**Action item**
Produce a verbatim copy of the data below that contains no pictures.

**Raw data**
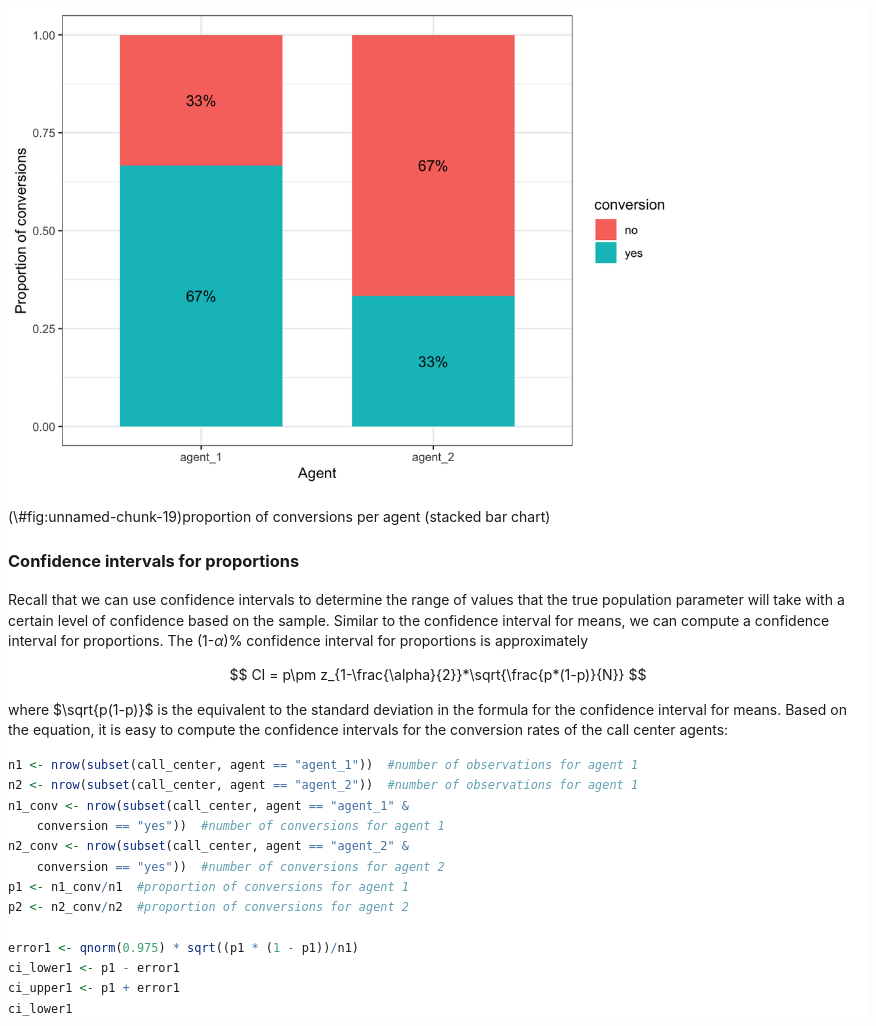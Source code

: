 <img src="09-non_parametric_tests_files/figure-html/unnamed-chunk-19-1.png" alt="proportion of conversions per agent (stacked bar chart)" width="672" />
<p class="caption">(\#fig:unnamed-chunk-19)proportion of conversions per agent (stacked bar chart)</p>
</div>

### Confidence intervals for proportions

Recall that we can use confidence intervals to determine the range of values that the true population parameter will take with a certain level of confidence based on the sample. Similar to the confidence interval for means, we can compute a confidence interval for proportions. The (1-$\alpha$)% confidence interval for proportions is approximately 

$$
CI = p\pm z_{1-\frac{\alpha}{2}}*\sqrt{\frac{p*(1-p)}{N}}
$$

where $\sqrt{p(1-p)}$ is the equivalent to the standard deviation in the formula for the confidence interval for means. Based on the equation, it is easy to compute the confidence intervals for the conversion rates of the call center agents:


``` r
n1 <- nrow(subset(call_center, agent == "agent_1"))  #number of observations for agent 1
n2 <- nrow(subset(call_center, agent == "agent_2"))  #number of observations for agent 1
n1_conv <- nrow(subset(call_center, agent == "agent_1" &
    conversion == "yes"))  #number of conversions for agent 1
n2_conv <- nrow(subset(call_center, agent == "agent_2" &
    conversion == "yes"))  #number of conversions for agent 2
p1 <- n1_conv/n1  #proportion of conversions for agent 1
p2 <- n2_conv/n2  #proportion of conversions for agent 2

error1 <- qnorm(0.975) * sqrt((p1 * (1 - p1))/n1)
ci_lower1 <- p1 - error1
ci_upper1 <- p1 + error1
ci_lower1
```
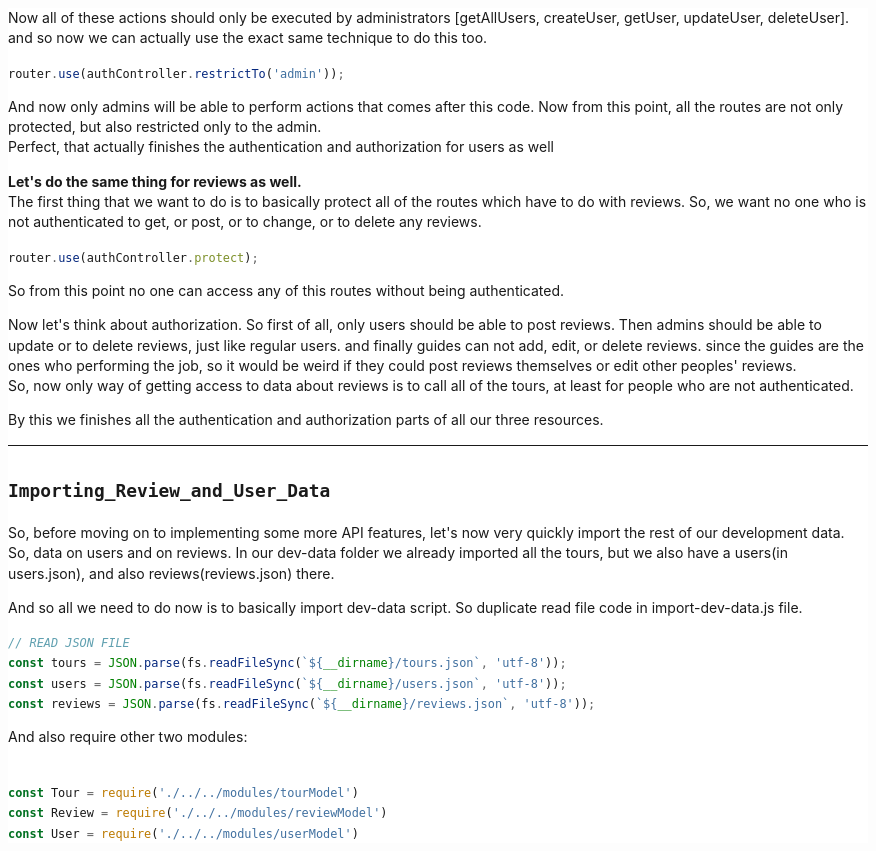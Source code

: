 Now all of these actions should only be executed by administrators [getAllUsers, createUser, getUser, updateUser, deleteUser]. and so now we can actually use the exact same technique to do this too.

```js
router.use(authController.restrictTo('admin'));
```

And now only admins will be able to perform actions that comes after this code. Now from this point, all the routes are not only protected, but also restricted only to the admin.  
Perfect, that actually finishes the authentication and authorization for users as well

**Let's do the same thing for reviews as well.**  
The first thing that we want to do is to basically protect all of the routes which have to do with reviews. So, we want no one who is not authenticated to get, or post, or to change, or to delete any reviews.

```js
router.use(authController.protect);
```

So from this point no one can access any of this routes without being authenticated.  

Now let's think about authorization. So first of all, only users should be able to post reviews. Then admins should be able to update or to delete reviews, just like regular users. and finally guides can not add, edit, or delete reviews. since the guides are the ones who performing the job, so it would be weird if they could post reviews themselves or edit other peoples' reviews.  
So, now only way of getting access to data about reviews is to call all of the tours, at least for people who are not authenticated.  

By this we finishes all the authentication and authorization parts of all our three resources.

---

## `Importing_Review_and_User_Data`

So, before moving on to implementing some more API features, let's now very quickly import the rest of our development data. So, data on users and on reviews. In our dev-data folder we already imported all the tours, but we also have a users(in users.json), and also reviews(reviews.json) there.  

And so all we need to do now is to basically import dev-data script. So duplicate read file code in import-dev-data.js file.  

```js
// READ JSON FILE
const tours = JSON.parse(fs.readFileSync(`${__dirname}/tours.json`, 'utf-8'));
const users = JSON.parse(fs.readFileSync(`${__dirname}/users.json`, 'utf-8'));
const reviews = JSON.parse(fs.readFileSync(`${__dirname}/reviews.json`, 'utf-8'));
```

And also require other two modules:

```js

const Tour = require('./../../modules/tourModel')
const Review = require('./../../modules/reviewModel')
const User = require('./../../modules/userModel')
```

**Response box**
Source code

: <img src="09-non_parametric_tests_files/figure-html/unnamed-chunk-19-1.png" alt="proportion of conversions per agent (stacked bar chart)" width="672" />
<p class="caption">(\#fig:unnamed-chunk-19)proportion of conversions per agent (stacked bar chart)</p>
</div>

### Confidence intervals for proportions

Recall that we can use confidence intervals to determine the range of values that the true population parameter will take with a certain level of confidence based on the sample. Similar to the confidence interval for means, we can compute a confidence interval for proportions. The (1-$\alpha$)% confidence interval for proportions is approximately 

$$
CI = p\pm z_{1-\frac{\alpha}{2}}*\sqrt{\frac{p*(1-p)}{N}}
$$

where $\sqrt{p(1-p)}$ is the equivalent to the standard deviation in the formula for the confidence interval for means. Based on the equation, it is easy to compute the confidence intervals for the conversion rates of the call center agents:


``` r
n1 <- nrow(subset(call_center, agent == "agent_1"))  #number of observations for agent 1
n2 <- nrow(subset(call_center, agent == "agent_2"))  #number of observations for agent 1
n1_conv <- nrow(subset(call_center, agent == "agent_1" &
    conversion == "yes"))  #number of conversions for agent 1
n2_conv <- nrow(subset(call_center, agent == "agent_2" &
    conversion == "yes"))  #number of conversions for agent 2
p1 <- n1_conv/n1  #proportion of conversions for agent 1
p2 <- n2_conv/n2  #proportion of conversions for agent 2

error1 <- qnorm(0.975) * sqrt((p1 * (1 - p1))/n1)
ci_lower1 <- p1 - error1
ci_upper1 <- p1 + error1
ci_lower1
```
Source code

: Now all of these actions should only be executed by administrators [getAllUsers, createUser, getUser, updateUser, deleteUser]. and so now we can actually use the exact same technique to do this too.

```js
router.use(authController.restrictTo('admin'));
```

And now only admins will be able to perform actions that comes after this code. Now from this point, all the routes are not only protected, but also restricted only to the admin.  
Perfect, that actually finishes the authentication and authorization for users as well

**Let's do the same thing for reviews as well.**  
The first thing that we want to do is to basically protect all of the routes which have to do with reviews. So, we want no one who is not authenticated to get, or post, or to change, or to delete any reviews.

```js
router.use(authController.protect);
```

So from this point no one can access any of this routes without being authenticated.  

Now let's think about authorization. So first of all, only users should be able to post reviews. Then admins should be able to update or to delete reviews, just like regular users. and finally guides can not add, edit, or delete reviews. since the guides are the ones who performing the job, so it would be weird if they could post reviews themselves or edit other peoples' reviews.  
So, now only way of getting access to data about reviews is to call all of the tours, at least for people who are not authenticated.  

By this we finishes all the authentication and authorization parts of all our three resources.

---

## `Importing_Review_and_User_Data`

So, before moving on to implementing some more API features, let's now very quickly import the rest of our development data. So, data on users and on reviews. In our dev-data folder we already imported all the tours, but we also have a users(in users.json), and also reviews(reviews.json) there.  

And so all we need to do now is to basically import dev-data script. So duplicate read file code in import-dev-data.js file.  

```js
// READ JSON FILE
const tours = JSON.parse(fs.readFileSync(`${__dirname}/tours.json`, 'utf-8'));
const users = JSON.parse(fs.readFileSync(`${__dirname}/users.json`, 'utf-8'));
const reviews = JSON.parse(fs.readFileSync(`${__dirname}/reviews.json`, 'utf-8'));
```

And also require other two modules:

```js

const Tour = require('./../../modules/tourModel')
const Review = require('./../../modules/reviewModel')
const User = require('./../../modules/userModel')
```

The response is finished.